Monday, January 30, 2017

Book Review - Difficult Women by Roxane Gay

To read Difficult Women is to take a deep dive into the human condition.  This is not the benevolent humanity found throughout much of literature, but is humanity in all of its beautifully dark, complicated, flawed, brutal, and hopeful realness.  The characters you meet are living their lives in the wake of deep trauma, and in a culture that promotes the forces that allow said trauma.  These characters are so real and vivid, and their circumstances so grounded in reality, that you cannot help but grown in empathy for them.

That is the real skill of Roxane Gay's writing - she doesn't hide you from life's darkness, or hide the darkness from you.  Rather, she places you squarely in the face of that darkness to understand how others in our society live.  The characters may commit despicable or violent acts, but when presented in the context of an entire life, you begin to decode the how's and why's of those acts.  To speak plainly of the difficult aspects of this collection, there are plentiful depictions of rape, domestic abuse, abduction, physical/emotional/sexual violence.  These behaviors appear regularly, so a reader may need time to decompress and process after a story, before moving on to the next.  Maybe not, though, because the characters endure such acts routinely, and aren't able to allow themselves the luxury of decompression, soothing, or escape.

The POV characters in most of these stories are women, one exception being Father Michael Patrick Minty, the main character in the story "Bad Priest".  He was essentially driven into the priesthood by his highly-religious mother, and lives up to the title because he has taken a vow of celibacy but is dating and having regular sex with a young woman in his community.   While reading this story, I couldn't help but imagine his mother being a woman of similar ilk to Margaret White from Stephen King's novel Carrie.  The girl with whom he's having the affair knows who he is, sees him in his hypocrisy, and wants him anyway.

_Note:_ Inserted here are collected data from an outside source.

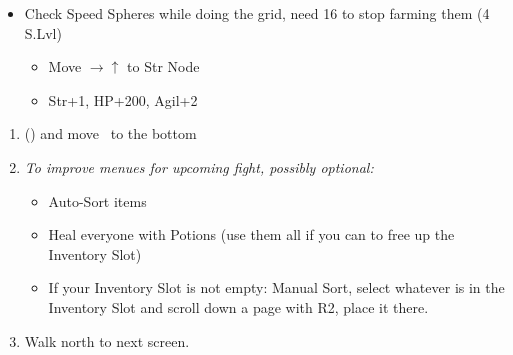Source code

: \begin{spheregrid}
    \begin{itemize}
        \item Check Speed Spheres while doing the grid, need 16 to stop farming them
        \tidusf (4 S.Lvl)
        \begin{itemize}
            \item Move $\rightarrow\uparrow$ to Str Node
            \item Str+1, HP+200, Agil+2
        \end{itemize}
    \end{itemize}
\end{spheregrid}
\begin{enumerate}[resume]
    \item \formation{\tidus}{\wakka}{\auron} (\swap{\yuna}{\auron}) and move \yuna\ to the bottom
    \item \textit{To improve menues for upcoming fight, possibly optional:}
    \begin{itemize}
        \item Auto-Sort items
        \item Heal everyone with Potions (use them all if you can to free up the  Inventory Slot)
        \item If your  Inventory Slot is not empty: Manual Sort, select whatever is in the  Inventory Slot and scroll down a page with R2, place it there.
    \end{itemize}
    \item Walk north to next screen.
\end{enumerate}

The most affecting story, for me, was "Break All the Way Down".  It portrays the deep abyss of grief in such a heartbreaking yet hopeful way that I was completely transfixed throughout my reading of it.  I felt as though I was there inhabiting the same experiences as the main character - feeling so much guilt, anguish, and despair that she seeks penance through being beaten and mistreated by abusive men.  When I learned why she invites this treatment, it truly and completely broke my heart.

The characters in Difficult Women may seem frustrating, perplexing, and difficult.  However, once you engage with them and their history, and come to know them a little, you find that they are just human beings trying to live their lives in response to what has come before and exists for them now.  They are complicated, beautiful and real, but not difficult.